[Users] Issue with Multiple Node Simulation on cluster
Peter Diener
diener at cct.lsu.edu
Wed Dec 21 03:55:04 CST 2022
Dear Spendan,
You say your simulations performed 2840 timesteps in half an hour on 32
procs, which is 5680 timesteps per hour. Running for a full day you get
132105 timesteps, i.e. 5504 timesteps per hour. So you're right there is a
small difference in speed. However, remember that the grid structure will
be changing as the black holes move across the grid, so some variation in
speed is to be expected. I think the small difference you observed is
within the natural range of variation.
Cheers,
Peter
On Thu, 15 Dec 2022, Spandan Sarma 19306 wrote:
> Dear Erik and Steven,
>
> Thank you so much for the suggestions. We changed the runscript to add -x
> OMP_NUMTHREADS to the command line and it worked in solving the issue with
> the total number of threads being 144. Now it sets to 32 (equal to the
> number of procs).
>
> Also, the iterations have increased to 132105 for 32 procs (24 hr walltime)
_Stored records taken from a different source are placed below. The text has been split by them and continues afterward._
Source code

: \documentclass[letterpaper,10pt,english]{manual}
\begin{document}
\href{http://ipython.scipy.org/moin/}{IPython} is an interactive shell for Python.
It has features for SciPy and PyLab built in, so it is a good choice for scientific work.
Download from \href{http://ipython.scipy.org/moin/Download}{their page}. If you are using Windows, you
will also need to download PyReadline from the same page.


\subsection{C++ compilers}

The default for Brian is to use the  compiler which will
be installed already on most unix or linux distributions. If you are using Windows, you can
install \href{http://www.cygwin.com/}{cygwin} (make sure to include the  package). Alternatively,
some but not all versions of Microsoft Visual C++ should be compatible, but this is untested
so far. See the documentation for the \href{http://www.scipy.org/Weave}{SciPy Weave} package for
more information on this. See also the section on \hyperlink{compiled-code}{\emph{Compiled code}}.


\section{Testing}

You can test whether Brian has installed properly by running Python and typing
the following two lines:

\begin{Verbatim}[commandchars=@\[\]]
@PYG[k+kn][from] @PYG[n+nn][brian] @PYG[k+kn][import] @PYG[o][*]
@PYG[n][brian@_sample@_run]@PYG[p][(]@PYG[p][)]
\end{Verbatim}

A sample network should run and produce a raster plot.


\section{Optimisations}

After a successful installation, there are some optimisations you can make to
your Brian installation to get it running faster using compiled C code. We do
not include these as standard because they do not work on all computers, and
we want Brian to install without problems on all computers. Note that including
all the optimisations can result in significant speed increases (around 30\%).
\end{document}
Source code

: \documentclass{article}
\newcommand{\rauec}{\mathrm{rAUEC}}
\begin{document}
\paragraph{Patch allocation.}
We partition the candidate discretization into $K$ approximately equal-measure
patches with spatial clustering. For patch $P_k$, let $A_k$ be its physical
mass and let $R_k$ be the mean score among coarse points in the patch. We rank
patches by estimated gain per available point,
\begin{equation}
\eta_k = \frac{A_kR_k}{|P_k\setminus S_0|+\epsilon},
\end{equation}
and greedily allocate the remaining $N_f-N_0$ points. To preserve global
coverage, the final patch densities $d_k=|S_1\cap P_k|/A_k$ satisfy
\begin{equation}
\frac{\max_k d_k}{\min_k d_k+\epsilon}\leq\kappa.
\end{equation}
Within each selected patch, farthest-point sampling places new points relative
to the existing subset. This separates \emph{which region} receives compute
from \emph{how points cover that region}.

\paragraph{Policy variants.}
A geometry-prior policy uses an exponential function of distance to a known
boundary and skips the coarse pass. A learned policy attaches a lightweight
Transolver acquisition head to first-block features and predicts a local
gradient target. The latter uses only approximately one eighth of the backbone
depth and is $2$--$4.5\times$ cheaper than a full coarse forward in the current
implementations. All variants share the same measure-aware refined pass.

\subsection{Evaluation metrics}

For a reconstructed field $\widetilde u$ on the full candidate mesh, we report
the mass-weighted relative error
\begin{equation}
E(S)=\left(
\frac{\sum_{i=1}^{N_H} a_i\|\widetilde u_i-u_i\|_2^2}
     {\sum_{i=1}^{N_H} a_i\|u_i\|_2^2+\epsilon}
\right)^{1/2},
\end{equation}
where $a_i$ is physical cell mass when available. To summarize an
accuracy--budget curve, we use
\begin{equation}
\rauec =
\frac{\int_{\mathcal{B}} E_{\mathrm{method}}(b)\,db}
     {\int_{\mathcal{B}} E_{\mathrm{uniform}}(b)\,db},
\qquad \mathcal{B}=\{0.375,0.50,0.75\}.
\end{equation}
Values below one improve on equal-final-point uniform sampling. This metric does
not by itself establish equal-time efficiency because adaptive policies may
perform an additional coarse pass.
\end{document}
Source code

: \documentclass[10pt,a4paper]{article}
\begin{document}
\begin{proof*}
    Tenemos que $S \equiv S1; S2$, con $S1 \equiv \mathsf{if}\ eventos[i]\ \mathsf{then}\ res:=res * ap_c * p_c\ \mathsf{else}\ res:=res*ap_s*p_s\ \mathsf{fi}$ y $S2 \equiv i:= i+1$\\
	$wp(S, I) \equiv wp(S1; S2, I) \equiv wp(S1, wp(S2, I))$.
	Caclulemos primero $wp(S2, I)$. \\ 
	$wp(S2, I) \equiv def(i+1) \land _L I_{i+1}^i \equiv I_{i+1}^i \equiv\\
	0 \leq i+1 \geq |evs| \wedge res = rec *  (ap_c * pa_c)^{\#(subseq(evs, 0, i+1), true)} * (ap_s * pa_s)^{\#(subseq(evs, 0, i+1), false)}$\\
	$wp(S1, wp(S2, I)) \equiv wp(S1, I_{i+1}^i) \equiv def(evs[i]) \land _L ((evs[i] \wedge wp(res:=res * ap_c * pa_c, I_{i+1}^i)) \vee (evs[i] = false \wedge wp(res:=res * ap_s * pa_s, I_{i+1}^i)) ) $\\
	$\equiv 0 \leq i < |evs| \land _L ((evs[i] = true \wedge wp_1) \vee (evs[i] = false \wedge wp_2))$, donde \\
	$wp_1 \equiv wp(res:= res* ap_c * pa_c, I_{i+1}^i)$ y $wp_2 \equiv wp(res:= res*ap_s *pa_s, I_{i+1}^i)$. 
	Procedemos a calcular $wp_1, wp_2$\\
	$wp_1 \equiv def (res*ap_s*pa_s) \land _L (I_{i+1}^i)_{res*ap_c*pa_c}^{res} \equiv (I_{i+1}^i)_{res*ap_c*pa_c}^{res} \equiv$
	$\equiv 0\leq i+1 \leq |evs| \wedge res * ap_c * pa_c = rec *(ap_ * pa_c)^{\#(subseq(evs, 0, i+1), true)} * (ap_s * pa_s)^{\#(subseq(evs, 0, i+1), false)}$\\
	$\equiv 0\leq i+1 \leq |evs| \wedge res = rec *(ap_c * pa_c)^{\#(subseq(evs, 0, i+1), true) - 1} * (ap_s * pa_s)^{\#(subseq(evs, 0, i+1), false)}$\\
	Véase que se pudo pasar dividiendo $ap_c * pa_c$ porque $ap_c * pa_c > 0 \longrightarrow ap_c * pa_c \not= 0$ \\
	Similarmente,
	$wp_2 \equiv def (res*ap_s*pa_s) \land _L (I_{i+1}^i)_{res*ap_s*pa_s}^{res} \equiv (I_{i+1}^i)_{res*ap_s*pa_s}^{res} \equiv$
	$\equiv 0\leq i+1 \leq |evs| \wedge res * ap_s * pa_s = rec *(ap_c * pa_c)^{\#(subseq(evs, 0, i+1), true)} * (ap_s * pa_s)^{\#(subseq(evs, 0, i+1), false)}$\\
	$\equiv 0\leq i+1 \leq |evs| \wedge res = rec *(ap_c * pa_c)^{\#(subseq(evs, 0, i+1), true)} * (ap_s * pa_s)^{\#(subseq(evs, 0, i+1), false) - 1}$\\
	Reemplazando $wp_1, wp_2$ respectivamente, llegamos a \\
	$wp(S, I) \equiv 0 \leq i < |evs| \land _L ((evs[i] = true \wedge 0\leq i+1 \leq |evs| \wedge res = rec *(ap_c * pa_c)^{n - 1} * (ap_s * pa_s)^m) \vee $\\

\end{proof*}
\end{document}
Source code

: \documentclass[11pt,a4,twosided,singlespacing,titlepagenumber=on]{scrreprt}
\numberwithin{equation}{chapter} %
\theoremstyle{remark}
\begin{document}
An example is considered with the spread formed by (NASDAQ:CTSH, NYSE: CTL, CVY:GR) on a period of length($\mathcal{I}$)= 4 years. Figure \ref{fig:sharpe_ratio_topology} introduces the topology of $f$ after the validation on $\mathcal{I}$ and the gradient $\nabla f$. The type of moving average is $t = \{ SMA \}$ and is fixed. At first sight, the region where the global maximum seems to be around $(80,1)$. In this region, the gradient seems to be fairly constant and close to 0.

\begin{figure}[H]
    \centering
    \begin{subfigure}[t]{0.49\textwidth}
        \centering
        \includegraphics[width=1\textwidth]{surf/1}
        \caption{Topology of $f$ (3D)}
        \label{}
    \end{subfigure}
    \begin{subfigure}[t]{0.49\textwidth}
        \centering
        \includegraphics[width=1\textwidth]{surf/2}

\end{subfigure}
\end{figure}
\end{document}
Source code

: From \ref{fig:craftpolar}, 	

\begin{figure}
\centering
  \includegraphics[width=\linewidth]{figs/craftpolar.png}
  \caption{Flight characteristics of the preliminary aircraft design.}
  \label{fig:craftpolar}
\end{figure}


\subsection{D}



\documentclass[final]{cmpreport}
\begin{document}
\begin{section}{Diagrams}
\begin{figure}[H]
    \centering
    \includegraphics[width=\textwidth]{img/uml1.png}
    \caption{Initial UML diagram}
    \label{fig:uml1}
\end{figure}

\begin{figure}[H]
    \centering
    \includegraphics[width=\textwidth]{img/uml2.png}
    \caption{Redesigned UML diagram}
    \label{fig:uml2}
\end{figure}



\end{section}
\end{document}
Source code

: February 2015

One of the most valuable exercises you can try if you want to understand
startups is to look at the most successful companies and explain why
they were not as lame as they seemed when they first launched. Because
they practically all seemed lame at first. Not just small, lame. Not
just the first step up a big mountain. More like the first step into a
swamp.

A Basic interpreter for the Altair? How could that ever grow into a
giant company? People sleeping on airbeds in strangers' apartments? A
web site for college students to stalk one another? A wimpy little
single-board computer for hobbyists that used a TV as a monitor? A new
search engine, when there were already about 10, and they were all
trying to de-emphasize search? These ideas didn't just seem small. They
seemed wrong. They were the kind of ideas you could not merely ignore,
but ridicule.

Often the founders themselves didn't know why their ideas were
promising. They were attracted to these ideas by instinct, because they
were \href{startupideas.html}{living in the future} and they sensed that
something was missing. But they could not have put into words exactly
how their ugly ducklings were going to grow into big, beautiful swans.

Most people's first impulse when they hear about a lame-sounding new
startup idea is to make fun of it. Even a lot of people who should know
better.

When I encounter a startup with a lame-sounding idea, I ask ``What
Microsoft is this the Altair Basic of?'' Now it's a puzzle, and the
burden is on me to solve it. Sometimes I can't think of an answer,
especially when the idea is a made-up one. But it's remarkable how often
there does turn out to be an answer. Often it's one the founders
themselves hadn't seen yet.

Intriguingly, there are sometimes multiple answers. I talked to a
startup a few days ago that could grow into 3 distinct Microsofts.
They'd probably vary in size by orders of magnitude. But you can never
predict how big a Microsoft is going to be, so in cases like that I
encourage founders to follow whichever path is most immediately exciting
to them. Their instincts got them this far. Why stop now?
> compared to just 240 before. Although this is a huge increase, we expected
> it to be a bit more. For a shorter walltime (30 mins) we received iterations
> - 2840, 2140, 1216 for procs - 32, 16, 8. Are there any more changes that we
> can do to improve on this?
>
> The new runscript and the output file (as a drive link) are attached below
> (no changes were made to the machine file, option list and the submit script
> from before).
>
> p32_omp.out
>
> On Thu, Dec 15, 2022 at 2:49 PM Spandan Sarma 19306 <spandan19 at iiserb.ac.in>
> wrote:
> Dear Erik and Steven,
>
> Thank you so much for the suggestions. We changed the runscript to add
> -x OMP_NUMTHREADS to the command line and it worked in solving the
> issue with the total number of threads being 144. Now it sets to 32
> (equal to the number of procs).
>
> Also, the iterations have increased to 132105 for 32 procs (24 hr
> walltime) compared to just 240 before. Although this is a huge
> increase, we expected it to be a bit more. For a shorter walltime (30
> mins) we received iterations - 2840, 2140, 1216 for procs - 32, 16, 8.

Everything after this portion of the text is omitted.